**** Supplied material ****

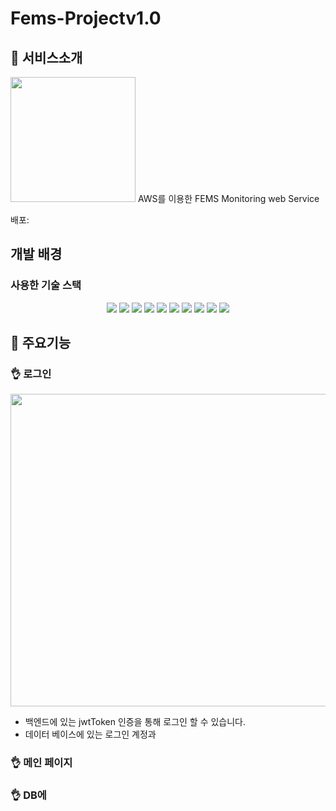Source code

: # Fems-Projectv1.0
## 🌟 서비스소개 
<img src="https://user-images.githubusercontent.com/50833458/207236100-b9a690b8-b4a2-45e6-9e4d-9f0cf71b85c4.png" width="200" height="200"/>
 AWS를 이용한 FEMS Monitoring web Service 

배포:

## 개발 배경

### 사용한 기술 스택

<p align="center">
<!-- 	<img src="https://img.shields.io/badge/표시할이름-색상?style=for-the-badge&logo=기술스택아이콘&logoColor=white"> -->
	<img src="https://img.shields.io/badge/React-v18.2.0-61DAFB?style=flat&logo=React&logoColor=blue" />
	<img src="https://img.shields.io/badge/TailwindCSS-v3.2.4-1572B6?style=flat&logo=TailwindCSS&logoColor=blue" />
	<img src="https://img.shields.io/badge/styledcomponents-v6.0.0-brown?style=flat&logo=styledcomponents&logoColor=pink" />
	<img src="https://img.shields.io/badge/aws S3-orange?logo=amazon"/>
    	<img src="https://img.shields.io/badge/aws Ec2-orange?logo=amazon"/>
	<img src="https://img.shields.io/badge/MariaDB-v10.6.7-white?logo=MariaDB"/>
    	<img src="https://img.shields.io/badge/FastApi-v3.10-green?logo=FastAPI">
	<img src="https://img.shields.io/badge/SQLAlchemy-v1.4.44-white?logo=SQLAlchemy">
	<img src="https://img.shields.io/badge/Uvicorn-v0.19.0-rainbow?logo=Uvicorn">
    	<img src="https://img.shields.io/badge/Docker-v20.10.21-blue?logo=Docker">									
</p>

## 🌟 주요기능

### 👌 로그인

<p align='center'>
  <img src="https://user-images.githubusercontent.com/50833458/207256402-a820780d-f67a-4cc1-80ee-e7f8ca3e084f.PNG" width="700" height="500"/>
</p>

* 백엔드에 있는 jwtToken 인증을 통해 로그인 할 수 있습니다.
* 데이터 베이스에 있는 로그인 계정과 

### 👌 메인 페이지



### 👌 DB에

****

**Your instructions**
Exactly the lines from the start of the entries above through the line with "### 사용한 기술 스택" should be reproduced, and nothing else; drop the pictures.

**Answer to the problem**
Source code

: # Fems-Projectv1.0
## 🌟 서비스소개 
<img src="https://user-images.githubusercontent.com/50833458/207236100-b9a690b8-b4a2-45e6-9e4d-9f0cf71b85c4.png" width="200" height="200"/>
 AWS를 이용한 FEMS Monitoring web Service 

배포:

## 개발 배경

### 사용한 기술 스택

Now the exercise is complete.